He turned out onto Broadway, his favorite profiling drag. And as he barreled up, or down, the street, all depending on where you stood, he was oblivious to the role he was about to play in history.
Out on the road, Boo felt good, free, happy, and in control; the car didn’t give him any lip. He pressed the pedal and she responded eagerly. The faster he went, the better he felt as the lullaby hum of the mammoth car coursed right down into his bones. Pink Floyd’s “Dark Side of the Moon” filled the air. The stereo had been worth every penny, especially at the pre-owned SPECIAL DEAL price. The first owner had come out one morning to find frayed dangling wires where his sound system had been.
He was now on a second turn down his favorite stretch of Broadway. Palm trees filled the median, leftovers from more prosperous days for this neighborhood.
If it weren’t for the fog of his chemical buzz and the euphoria of speeding his monster Land Yacht down the road, he would have seen eight-year-old, soon to be nine, Esmeralda Sykes, as she walked Pickles, her Chihuahua, across Broadway at 35th. She was also under the influence, but her drug of choice was hot chocolate. She was little-kid happy, a pleasure most of us too soon forget.

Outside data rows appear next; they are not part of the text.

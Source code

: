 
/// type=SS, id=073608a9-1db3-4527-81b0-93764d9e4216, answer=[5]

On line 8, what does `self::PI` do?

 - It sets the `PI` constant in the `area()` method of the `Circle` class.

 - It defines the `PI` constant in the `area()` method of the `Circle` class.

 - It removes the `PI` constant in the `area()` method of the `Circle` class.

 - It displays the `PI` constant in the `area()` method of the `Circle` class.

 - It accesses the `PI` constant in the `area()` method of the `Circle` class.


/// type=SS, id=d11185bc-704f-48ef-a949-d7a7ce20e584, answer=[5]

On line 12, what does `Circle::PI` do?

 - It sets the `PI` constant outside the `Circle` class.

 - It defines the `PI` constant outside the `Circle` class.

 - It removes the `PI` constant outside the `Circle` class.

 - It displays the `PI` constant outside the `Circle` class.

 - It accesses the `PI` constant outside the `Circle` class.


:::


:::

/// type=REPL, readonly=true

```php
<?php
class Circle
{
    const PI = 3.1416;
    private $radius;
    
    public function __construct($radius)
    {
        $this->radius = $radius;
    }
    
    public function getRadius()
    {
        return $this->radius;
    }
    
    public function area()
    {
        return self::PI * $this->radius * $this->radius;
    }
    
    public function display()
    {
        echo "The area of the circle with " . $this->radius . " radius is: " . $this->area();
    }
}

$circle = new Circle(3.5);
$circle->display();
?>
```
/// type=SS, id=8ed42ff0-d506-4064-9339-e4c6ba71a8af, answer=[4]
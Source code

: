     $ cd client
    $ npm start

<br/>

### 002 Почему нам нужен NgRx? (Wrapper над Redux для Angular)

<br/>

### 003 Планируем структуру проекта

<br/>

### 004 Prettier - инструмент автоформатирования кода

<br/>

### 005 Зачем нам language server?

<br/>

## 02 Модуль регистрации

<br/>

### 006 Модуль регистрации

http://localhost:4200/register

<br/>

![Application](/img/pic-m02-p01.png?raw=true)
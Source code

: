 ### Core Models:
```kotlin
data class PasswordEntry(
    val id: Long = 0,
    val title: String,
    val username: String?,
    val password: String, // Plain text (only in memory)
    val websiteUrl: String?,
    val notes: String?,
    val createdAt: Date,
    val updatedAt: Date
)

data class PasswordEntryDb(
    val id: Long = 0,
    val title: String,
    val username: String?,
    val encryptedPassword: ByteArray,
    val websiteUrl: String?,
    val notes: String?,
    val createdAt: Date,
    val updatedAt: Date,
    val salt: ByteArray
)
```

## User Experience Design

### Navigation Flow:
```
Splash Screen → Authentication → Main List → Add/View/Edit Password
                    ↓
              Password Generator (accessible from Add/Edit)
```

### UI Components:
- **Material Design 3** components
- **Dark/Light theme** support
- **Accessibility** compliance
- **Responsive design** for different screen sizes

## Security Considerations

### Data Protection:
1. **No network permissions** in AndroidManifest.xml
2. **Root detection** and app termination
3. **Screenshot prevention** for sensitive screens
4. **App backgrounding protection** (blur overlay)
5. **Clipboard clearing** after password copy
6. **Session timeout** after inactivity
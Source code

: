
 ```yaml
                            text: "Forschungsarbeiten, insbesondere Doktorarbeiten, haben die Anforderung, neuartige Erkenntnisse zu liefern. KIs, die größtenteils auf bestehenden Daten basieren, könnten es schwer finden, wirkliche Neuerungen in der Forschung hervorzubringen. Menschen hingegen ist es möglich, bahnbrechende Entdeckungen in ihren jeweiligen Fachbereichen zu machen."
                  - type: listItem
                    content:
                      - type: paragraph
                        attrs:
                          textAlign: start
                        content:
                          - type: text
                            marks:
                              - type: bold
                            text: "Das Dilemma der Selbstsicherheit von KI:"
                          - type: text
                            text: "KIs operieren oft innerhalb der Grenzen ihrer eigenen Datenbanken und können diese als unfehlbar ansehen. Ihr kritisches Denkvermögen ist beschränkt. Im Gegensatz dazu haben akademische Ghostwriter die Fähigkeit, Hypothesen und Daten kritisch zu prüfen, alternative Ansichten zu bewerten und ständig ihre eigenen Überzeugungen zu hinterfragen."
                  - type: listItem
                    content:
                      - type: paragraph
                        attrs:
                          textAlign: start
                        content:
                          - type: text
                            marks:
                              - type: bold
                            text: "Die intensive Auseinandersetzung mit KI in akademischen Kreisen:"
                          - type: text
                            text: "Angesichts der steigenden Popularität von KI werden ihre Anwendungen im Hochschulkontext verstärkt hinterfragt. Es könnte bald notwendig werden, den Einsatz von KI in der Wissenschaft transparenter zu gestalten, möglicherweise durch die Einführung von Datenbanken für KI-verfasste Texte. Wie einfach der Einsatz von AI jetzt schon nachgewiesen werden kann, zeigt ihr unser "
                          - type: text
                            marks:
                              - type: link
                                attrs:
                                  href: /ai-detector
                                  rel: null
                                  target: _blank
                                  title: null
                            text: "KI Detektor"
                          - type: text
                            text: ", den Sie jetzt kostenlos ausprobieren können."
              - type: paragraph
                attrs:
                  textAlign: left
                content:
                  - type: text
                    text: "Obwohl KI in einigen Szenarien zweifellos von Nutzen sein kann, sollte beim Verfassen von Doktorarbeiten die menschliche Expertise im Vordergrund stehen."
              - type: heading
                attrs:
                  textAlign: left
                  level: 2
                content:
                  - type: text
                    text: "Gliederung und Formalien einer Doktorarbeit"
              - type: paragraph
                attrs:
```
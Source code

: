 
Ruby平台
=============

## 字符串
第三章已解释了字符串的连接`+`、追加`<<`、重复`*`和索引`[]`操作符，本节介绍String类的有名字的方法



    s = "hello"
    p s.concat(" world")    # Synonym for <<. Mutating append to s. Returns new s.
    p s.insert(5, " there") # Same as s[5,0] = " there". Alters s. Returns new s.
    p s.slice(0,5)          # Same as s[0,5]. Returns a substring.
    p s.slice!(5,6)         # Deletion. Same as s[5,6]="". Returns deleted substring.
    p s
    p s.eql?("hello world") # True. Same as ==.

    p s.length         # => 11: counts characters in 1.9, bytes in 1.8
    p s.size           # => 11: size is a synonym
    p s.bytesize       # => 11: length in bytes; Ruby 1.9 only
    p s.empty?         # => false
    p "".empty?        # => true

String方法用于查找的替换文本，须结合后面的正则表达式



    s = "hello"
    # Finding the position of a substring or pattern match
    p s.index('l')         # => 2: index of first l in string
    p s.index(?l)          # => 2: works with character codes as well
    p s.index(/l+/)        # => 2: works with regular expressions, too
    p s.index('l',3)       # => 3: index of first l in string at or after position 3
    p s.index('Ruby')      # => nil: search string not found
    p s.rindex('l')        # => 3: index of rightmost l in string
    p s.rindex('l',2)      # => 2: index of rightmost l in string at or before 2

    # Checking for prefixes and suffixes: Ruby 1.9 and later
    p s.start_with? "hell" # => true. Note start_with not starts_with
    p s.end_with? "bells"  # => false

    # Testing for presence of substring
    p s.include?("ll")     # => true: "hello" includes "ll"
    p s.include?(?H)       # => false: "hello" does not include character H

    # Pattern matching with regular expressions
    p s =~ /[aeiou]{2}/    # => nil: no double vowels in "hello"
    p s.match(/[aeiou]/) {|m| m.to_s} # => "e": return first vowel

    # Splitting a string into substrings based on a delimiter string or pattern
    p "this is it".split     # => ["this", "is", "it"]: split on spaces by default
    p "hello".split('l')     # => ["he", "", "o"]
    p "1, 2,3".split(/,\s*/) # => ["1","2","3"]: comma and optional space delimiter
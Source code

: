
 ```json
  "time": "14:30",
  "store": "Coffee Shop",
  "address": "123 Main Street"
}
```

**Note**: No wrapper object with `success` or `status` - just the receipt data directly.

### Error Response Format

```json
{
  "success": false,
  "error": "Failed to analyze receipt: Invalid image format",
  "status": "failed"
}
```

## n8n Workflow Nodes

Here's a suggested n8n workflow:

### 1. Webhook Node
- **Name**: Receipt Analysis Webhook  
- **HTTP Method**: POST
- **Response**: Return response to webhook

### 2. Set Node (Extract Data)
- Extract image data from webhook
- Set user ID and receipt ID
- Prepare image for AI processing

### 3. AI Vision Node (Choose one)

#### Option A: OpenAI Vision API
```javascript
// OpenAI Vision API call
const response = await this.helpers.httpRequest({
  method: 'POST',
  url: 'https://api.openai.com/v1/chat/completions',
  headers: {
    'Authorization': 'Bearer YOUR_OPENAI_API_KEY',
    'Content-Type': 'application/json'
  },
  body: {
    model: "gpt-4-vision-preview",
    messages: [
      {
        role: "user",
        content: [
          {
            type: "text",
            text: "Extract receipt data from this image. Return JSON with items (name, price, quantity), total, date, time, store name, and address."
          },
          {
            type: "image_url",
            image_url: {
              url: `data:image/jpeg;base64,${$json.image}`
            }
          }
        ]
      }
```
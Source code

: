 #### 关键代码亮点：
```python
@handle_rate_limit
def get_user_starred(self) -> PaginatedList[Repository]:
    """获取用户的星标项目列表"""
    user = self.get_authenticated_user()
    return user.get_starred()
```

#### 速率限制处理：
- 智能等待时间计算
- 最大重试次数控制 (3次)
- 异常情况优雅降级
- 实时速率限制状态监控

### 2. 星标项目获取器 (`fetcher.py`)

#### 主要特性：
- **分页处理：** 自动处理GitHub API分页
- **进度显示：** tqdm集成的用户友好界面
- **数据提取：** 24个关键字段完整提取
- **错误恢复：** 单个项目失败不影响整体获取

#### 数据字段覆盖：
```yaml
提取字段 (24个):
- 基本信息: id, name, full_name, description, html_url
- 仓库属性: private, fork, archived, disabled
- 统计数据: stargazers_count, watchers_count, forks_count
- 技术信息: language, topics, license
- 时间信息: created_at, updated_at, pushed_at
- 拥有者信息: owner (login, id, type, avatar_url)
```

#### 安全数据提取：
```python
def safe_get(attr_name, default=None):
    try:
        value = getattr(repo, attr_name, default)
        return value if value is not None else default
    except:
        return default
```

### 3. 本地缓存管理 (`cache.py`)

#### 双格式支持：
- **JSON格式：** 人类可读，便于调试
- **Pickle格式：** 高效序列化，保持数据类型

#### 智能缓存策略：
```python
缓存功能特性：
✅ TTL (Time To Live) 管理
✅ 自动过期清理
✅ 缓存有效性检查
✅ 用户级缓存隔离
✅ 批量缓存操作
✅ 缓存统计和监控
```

Neither of them saw the old cowboy standing in the doorway of the abandoned building, likely, he was the entire reason for the unfolding drama. It wouldn’t have changed a thing if they had.
Boo’s buzz vanished the instant he saw Esmeralda and Pickles; his head became crystal clear and he executed what he thought was the perfect panic swerve to evade them. Unfortunately, a 1973 Pontiac Catalina at seventy-five mph doesn’t respond well to sudden turning commands; the right two wheels came up off the ground and the left front caught the curb of the median, which sent 4,310 pounds of steel and rubber warbling in a slow, wicked arc through the air. The massive grill hit a stone median marker, ripping the steel bumper from the frame. The trunk raised higher than the hood, much higher, and caused the rear to swing towards Esmeralda and Pickles. The car twisted, then flipped.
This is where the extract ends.